Species of flowering plant

Arenaria norvegica, also known as Arctic, English or Norwegian sandwort, is a low growing plant in the family Caryophyllaceae, found in northwest Europe. The diploid chromosome number is 2n=80. There are two recognised subspecies.

==Description==
Arenaria norvegica is a much branched, low-growing plant growing up to six centimetres tall. The midrib of the leaves is indistinct and the margins glabrous only in the lower third which distinguishes it from the rather similar Arenaria ciliata.

- Arenaria norvegica subsp. anglica
Arenaria norvegica subsp. anglica is an annual or biennial with few non-flowering shoots. The leaves are opposite, narrowly ovate or elliptic. The flowers are eleven to twenty-three millimetres in diameter, have five white petals and three styles. The plant flowers from May to October.

- Arenaria norvegica subsp. norvegica
Arenaria norvegica subsp. norvegica is a perennial with many non-flowering shoots.

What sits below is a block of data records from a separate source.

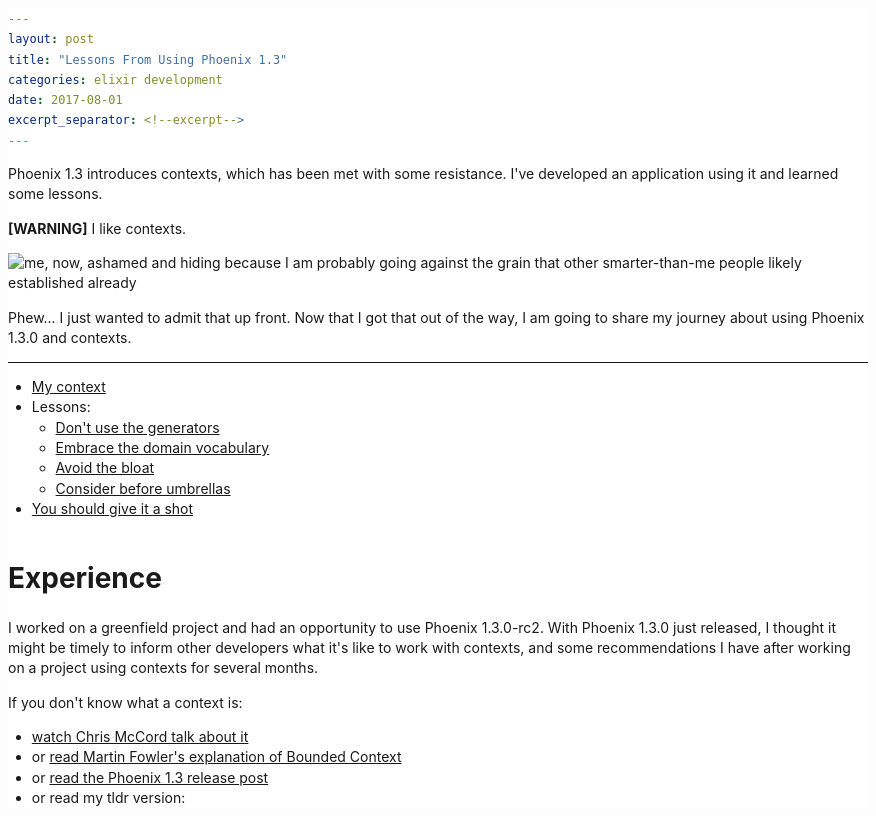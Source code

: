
 ```yaml
---
layout: post
title: "Lessons From Using Phoenix 1.3"
categories: elixir development
date: 2017-08-01
excerpt_separator: <!--excerpt-->
---
```


Phoenix 1.3 introduces contexts, which has been met with some
resistance. I've developed an application using it and learned some
lessons.



**[WARNING]** I like contexts.

![me, now, ashamed and hiding because I am probably going against the
grain that other smarter-than-me people likely established
already](https://images.thoughtbot.com/blog-vellum-image-uploads/zfH6dXpuSLKfeMA8QKYK_homer-backing-up.gif)

Phew... I just wanted to admit that up front. Now that I got that out of
the way, I am going to share my journey about using Phoenix
1.3.0 and contexts.

---

- [My context](#experience)
- Lessons:
  - [Don't use the generators](#dontgenerators)
  - [Embrace the domain vocabulary](#dothedomain)
  - [Avoid the bloat](#bloated)
  - [Consider before umbrellas](#maybeumbrella)
- [You should give it a shot](#giveitago)

<a name="experience"></a>

# Experience

I worked on a greenfield project and had an opportunity to use Phoenix
1.3.0-rc2. With Phoenix 1.3.0 just released, I thought it might be
timely to inform other developers what it's like to work with contexts,
and some recommendations I have after working on a project using
contexts for several months.

If you don't know what a context is:

- [watch Chris McCord talk about
  it](https://youtu.be/tMO28ar0lW8?t=12m21s)
- or [read Martin Fowler's explanation of Bounded
  Context](https://martinfowler.com/bliki/BoundedContext.html)
- or [read the Phoenix 1.3 release
  post](http://phoenixframework.org/blog/phoenix-1-3-0-released)
- or read my tldr version:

The leaves are obovate and the white flowers about ten millimeters across with five petals and three to five styles.

==Distribution==
Both subspecies are uncommon and localised.

Arenaria norvegica subsp. anglica is restricted to limestone regions in the Yorkshire Dales in the United Kingdom.

Arenaria norvegica subsp. norvegica is found in west and northwest Scotland, the Shetland Isles, western Ireland, and Scandinavia and Iceland.

Arenaria norvegica is mentioned, in Edward Forbes essay (1846) "On the Connexion between the Distribution of the existing Fauna and Flora of the British Isles and the Geological Changes which have affected their area..." in Memoirs of Geological Survey of Great Britain H.M. Stationery Office, 1846 - England, as a plant among others that shows migration from Scandinavia by means of ice flows in the Glacial Epoch of the Pleistocene.

==Habitat==
Arenaria norvegica subsp. anglica favours thin peaty soils in cracks, depressions or hollows on limestone rock. It is also found growing in moist calcareous flushes and in gritty soil at the edge of tracks. It typically grows among small sedges, fescue grass and other members of the pearlwort and sandwort genera. It is classified as a vulnerable endemic species in the vascular plant British Red Data Book.

Arenaria norvegica subsp. norvegica is found on base-rich (alkaline) sandy and gravelly substrates including those derived from ultrabasic igneous rocks and serpentine as well as limestone.